He sat in his rental car and waited. He had spent most of his life waiting, but he was so close to his goal that he grew anxious. He was only thirty but felt as if he'd lived a century. Too much had happened during his youth to feel he was still young. He glared at the couple crossing the street, fighting the urge to slam his foot on the accelerator. He had been watching them for about a month but couldn't make a move until he found the bitch. She had been eluding him for too long, and he knew it was only a matter of time before he found her. He watched her son and daughter-in-law as they stepped onto the curb, but the wife was of no concern. She just had the misfortune of marrying into the wrong family. His phone ringing drew his attention away from the couple. Chapter One
"The daughter is in El Paso."
He couldn't speak at first. He had never thought to check so close but then felt stupid. If her son lived in Dallas, it did make sense that the rest of the family may also be in Texas.

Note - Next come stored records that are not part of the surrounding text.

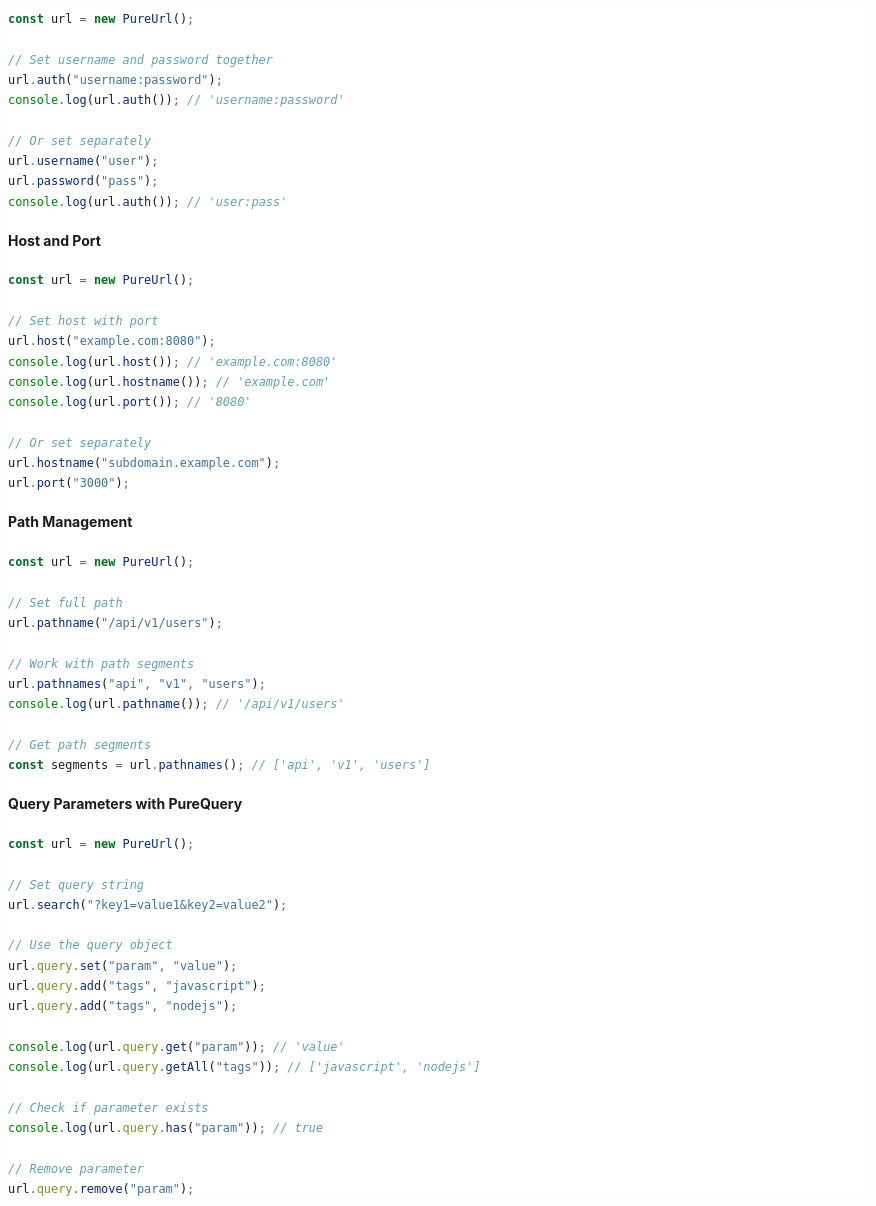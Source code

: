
 ```javascript
const url = new PureUrl();

// Set username and password together
url.auth("username:password");
console.log(url.auth()); // 'username:password'

// Or set separately
url.username("user");
url.password("pass");
console.log(url.auth()); // 'user:pass'
```

#### Host and Port

```javascript
const url = new PureUrl();

// Set host with port
url.host("example.com:8080");
console.log(url.host()); // 'example.com:8080'
console.log(url.hostname()); // 'example.com'
console.log(url.port()); // '8080'

// Or set separately
url.hostname("subdomain.example.com");
url.port("3000");
```

#### Path Management

```javascript
const url = new PureUrl();

// Set full path
url.pathname("/api/v1/users");

// Work with path segments
url.pathnames("api", "v1", "users");
console.log(url.pathname()); // '/api/v1/users'

// Get path segments
const segments = url.pathnames(); // ['api', 'v1', 'users']
```

#### Query Parameters with PureQuery

```javascript
const url = new PureUrl();

// Set query string
url.search("?key1=value1&key2=value2");

// Use the query object
url.query.set("param", "value");
url.query.add("tags", "javascript");
url.query.add("tags", "nodejs");

console.log(url.query.get("param")); // 'value'
console.log(url.query.getAll("tags")); // ['javascript', 'nodejs']

// Check if parameter exists
console.log(url.query.has("param")); // true

// Remove parameter
url.query.remove("param");
```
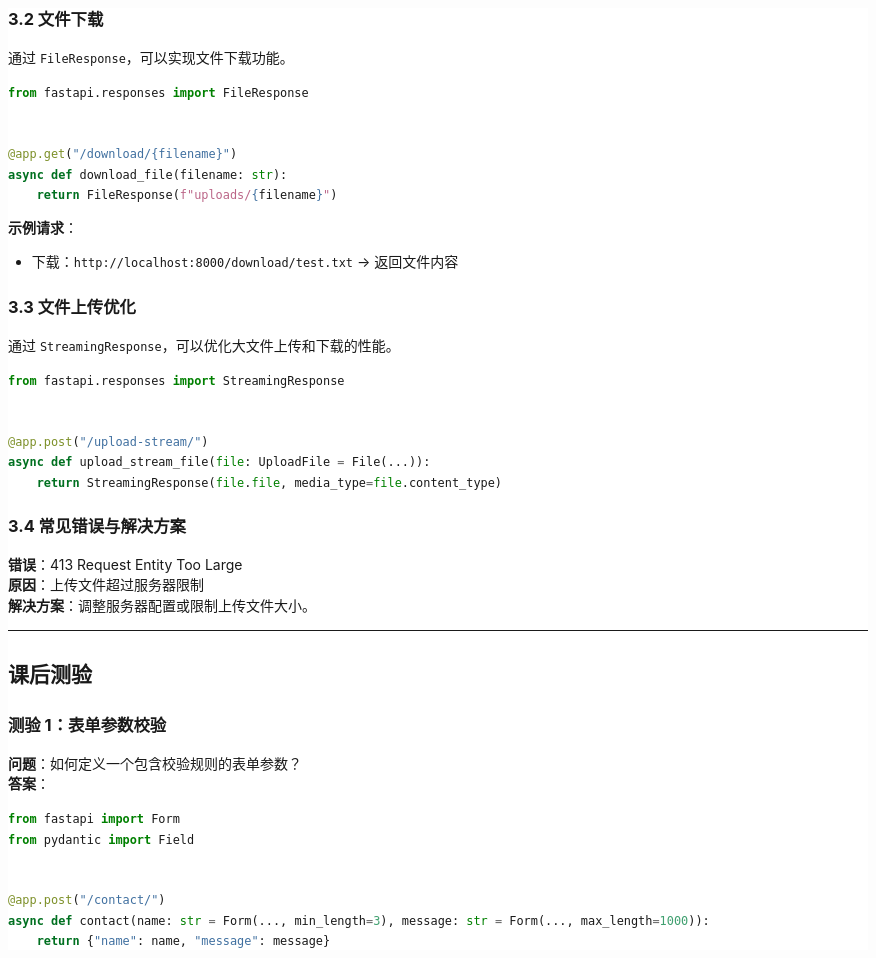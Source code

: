### 3.2 文件下载

通过 `FileResponse`，可以实现文件下载功能。

```python
from fastapi.responses import FileResponse


@app.get("/download/{filename}")
async def download_file(filename: str):
    return FileResponse(f"uploads/{filename}")
```

**示例请求**：

- 下载：`http://localhost:8000/download/test.txt` → 返回文件内容

### 3.3 文件上传优化

通过 `StreamingResponse`，可以优化大文件上传和下载的性能。

```python
from fastapi.responses import StreamingResponse


@app.post("/upload-stream/")
async def upload_stream_file(file: UploadFile = File(...)):
    return StreamingResponse(file.file, media_type=file.content_type)
```

### 3.4 常见错误与解决方案

**错误**：413 Request Entity Too Large  
**原因**：上传文件超过服务器限制  
**解决方案**：调整服务器配置或限制上传文件大小。

---

## 课后测验

### 测验 1：表单参数校验

**问题**：如何定义一个包含校验规则的表单参数？  
**答案**：

```python
from fastapi import Form
from pydantic import Field


@app.post("/contact/")
async def contact(name: str = Form(..., min_length=3), message: str = Form(..., max_length=1000)):
    return {"name": name, "message": message}
```
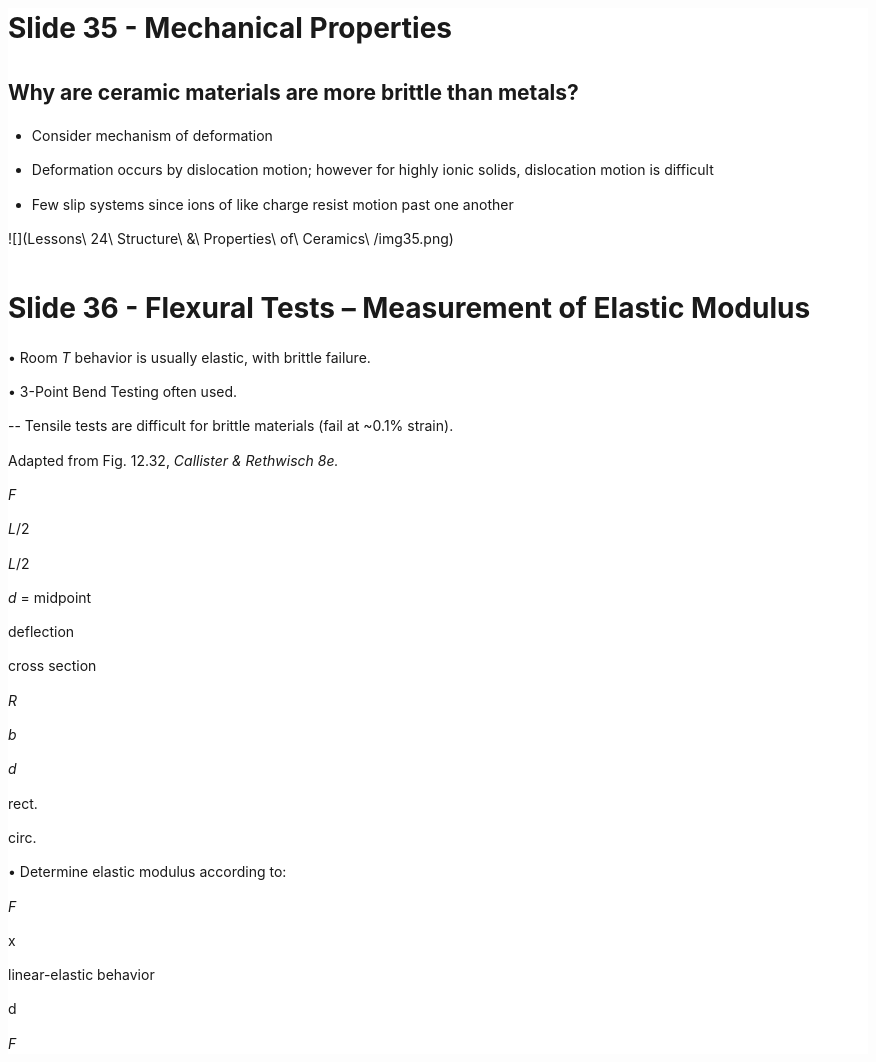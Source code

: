 
# Slide 35 - **Mechanical Properties**

## Why are ceramic materials are more brittle than metals?

- Consider mechanism of deformation

- Deformation occurs by dislocation motion; however for highly ionic solids, dislocation motion is difficult

- Few slip systems since ions of like charge resist motion past one another

![](Lessons\ 24\ Structure\ &\ Properties\ of\ Ceramics\ /img35.png)


# Slide 36 - **Flexural Tests – Measurement of Elastic Modulus**

• Room _T_ behavior is usually elastic, with brittle failure.

• 3-Point Bend Testing often used.

\-\- Tensile tests are difficult for brittle materials (fail at ~0.1% strain).

Adapted from Fig. 12.32, _Callister & Rethwisch 8e._

_F_

_L_/2

_L_/2

_d_ = midpoint

deflection

cross section

_R_

_b_

_d_

rect.

circ.

• Determine elastic modulus according to:

_F_

x

linear-elastic behavior

d

_F_
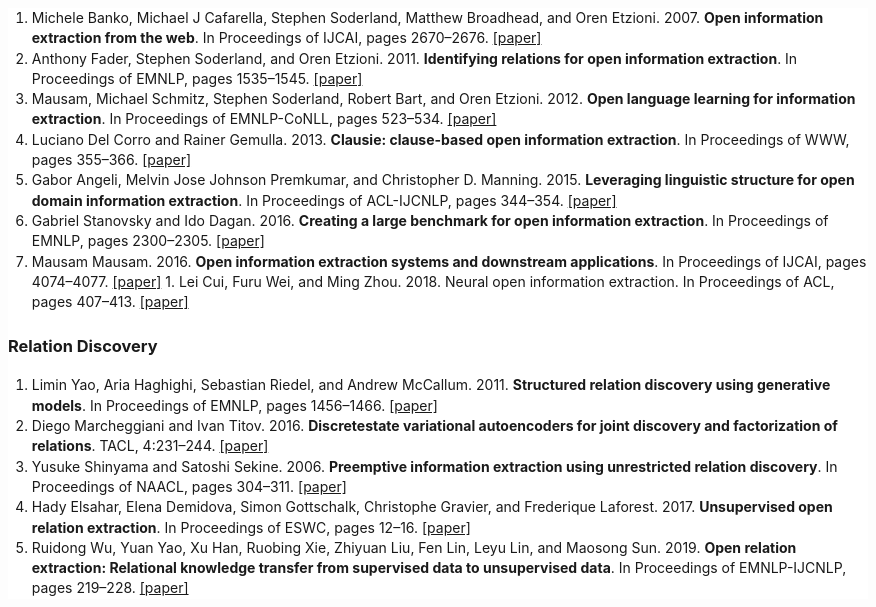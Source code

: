 1. Michele Banko, Michael J Cafarella, Stephen Soderland, Matthew Broadhead, and Oren Etzioni. 2007. **Open information extraction from the web**. In Proceedings of IJCAI, pages 2670–2676. [[paper]](https://www.aaai.org/Papers/IJCAI/2007/IJCAI07-429.pdf)
1. Anthony Fader, Stephen Soderland, and Oren Etzioni. 2011. **Identifying relations for open information extraction**. In Proceedings of EMNLP, pages 1535–1545. [[paper]](https://www.aclweb.org/anthology/D11-1142)
1. Mausam, Michael Schmitz, Stephen Soderland, Robert Bart, and Oren Etzioni. 2012. **Open language learning for information extraction**. In Proceedings of EMNLP-CoNLL, pages 523–534. [[paper]](https://www.aclweb.org/anthology/D12-1048)
1. Luciano Del Corro and Rainer Gemulla. 2013. **Clausie: clause-based open information extraction**. In Proceedings of WWW, pages 355–366. [[paper]](https://dl.acm.org/citation.cfm?id=2488420)
1. Gabor Angeli, Melvin Jose Johnson Premkumar, and Christopher D. Manning. 2015. **Leveraging linguistic structure for open domain information extraction**. In Proceedings of ACL-IJCNLP, pages 344–354. [[paper]](https://doi.org/10.3115/v1/P15-1034)
1. Gabriel Stanovsky and Ido Dagan. 2016. **Creating a large benchmark for open information extraction**. In Proceedings of EMNLP, pages 2300–2305. [[paper]](https://doi.org/10.18653/v1/D16-1252)
1. Mausam Mausam. 2016. **Open information extraction systems and downstream applications**. In Proceedings of IJCAI, pages 4074–4077. [[paper]](http://dl.acm.org/citation.cfm?id=3061053.3061220) 1. Lei Cui, Furu Wei, and Ming Zhou. 2018. Neural open information extraction. In Proceedings of ACL, pages 407–413. [[paper]](https://doi.org/10.18653/v1/P18-2065)

### Relation Discovery

1. Limin Yao, Aria Haghighi, Sebastian Riedel, and Andrew McCallum. 2011. **Structured relation discovery using generative models**. In Proceedings of EMNLP, pages 1456–1466. [[paper]](https://www.aclweb.org/anthology/D11-1135)
1. Diego Marcheggiani and Ivan Titov. 2016. **Discretestate variational autoencoders for joint discovery and factorization of relations**. TACL, 4:231–244. [[paper]](https://doi.org/10.1162/tacl_a_00095)
1. Yusuke Shinyama and Satoshi Sekine. 2006. **Preemptive information extraction using unrestricted relation discovery**. In Proceedings of NAACL, pages 304–311. [[paper]](https://www.aclweb.org/anthology/N06-1039.pdf)
1. Hady Elsahar, Elena Demidova, Simon Gottschalk, Christophe Gravier, and Frederique Laforest. 2017. **Unsupervised open relation extraction**. In Proceedings of ESWC, pages 12–16. [[paper]](https://link.springer.com/chapter/10.1007/978-3-319-70407-4_3)
1. Ruidong Wu, Yuan Yao, Xu Han, Ruobing Xie, Zhiyuan Liu, Fen Lin, Leyu Lin, and Maosong Sun. 2019. **Open relation extraction: Relational knowledge transfer from supervised data to unsupervised data**. In Proceedings of EMNLP-IJCNLP, pages 219–228. [[paper]](https://doi.org/10.18653/v1/D19-1021)
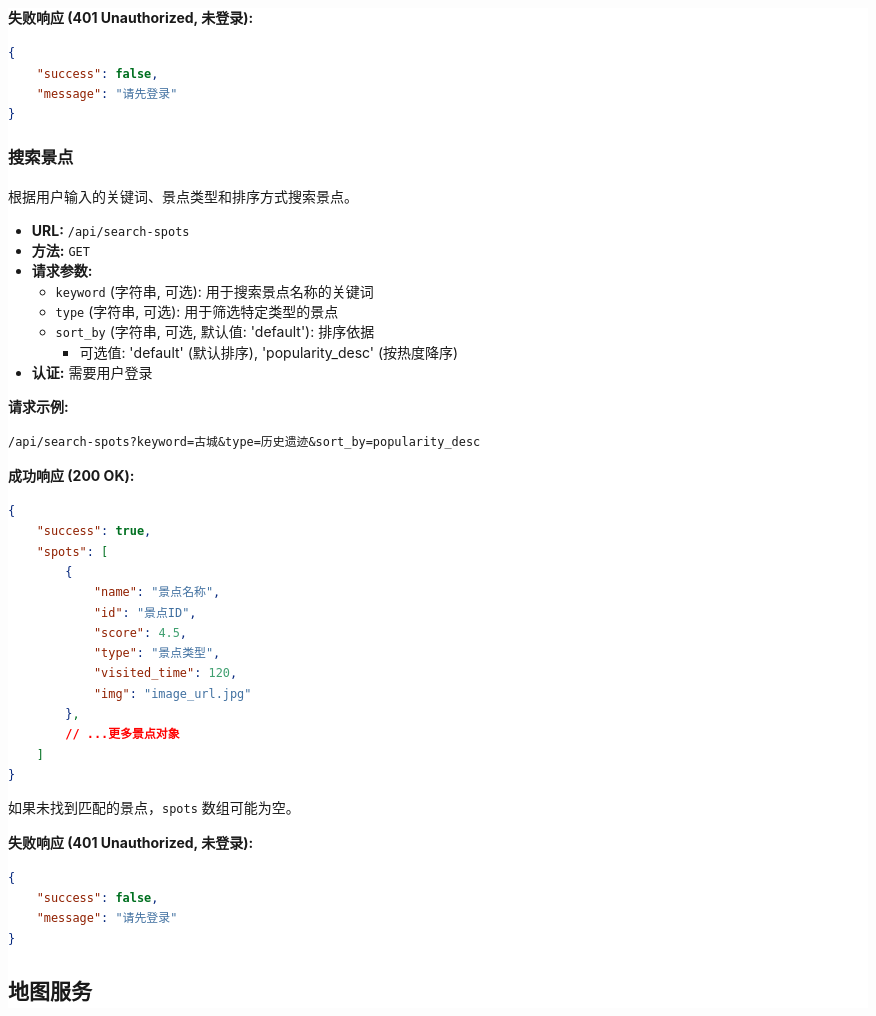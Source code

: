 **失败响应 (401 Unauthorized, 未登录):**
```json
{
    "success": false,
    "message": "请先登录"
}
```

### 搜索景点

根据用户输入的关键词、景点类型和排序方式搜索景点。

- **URL:** `/api/search-spots`
- **方法:** `GET`
- **请求参数:**
  - `keyword` (字符串, 可选): 用于搜索景点名称的关键词
  - `type` (字符串, 可选): 用于筛选特定类型的景点
  - `sort_by` (字符串, 可选, 默认值: 'default'): 排序依据
    - 可选值: 'default' (默认排序), 'popularity_desc' (按热度降序)
- **认证:** 需要用户登录

**请求示例:**
```
/api/search-spots?keyword=古城&type=历史遗迹&sort_by=popularity_desc
```

**成功响应 (200 OK):**
```json
{
    "success": true,
    "spots": [
        {
            "name": "景点名称",
            "id": "景点ID",
            "score": 4.5,
            "type": "景点类型",
            "visited_time": 120,
            "img": "image_url.jpg"
        },
        // ...更多景点对象
    ]
}
```
如果未找到匹配的景点，`spots` 数组可能为空。

**失败响应 (401 Unauthorized, 未登录):**
```json
{
    "success": false,
    "message": "请先登录"
}
```

## 地图服务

"Is she living with her parents?"
"Since her mother is listed as the nearest relative, I don't think so, but that phone number is unlisted. The daughter's name was flagged when her paperwork for the Screen Actor's Guild went through. It never occurred to us that she was an actress."
A smile began to spread across his tight features, as the man at the other end of the phone continued to speak. He wrote down the daughter's address and frowned at the next comment that came through the phone.
"Apparently the cop is good at covering his tracks, but I'm sure we'll find them."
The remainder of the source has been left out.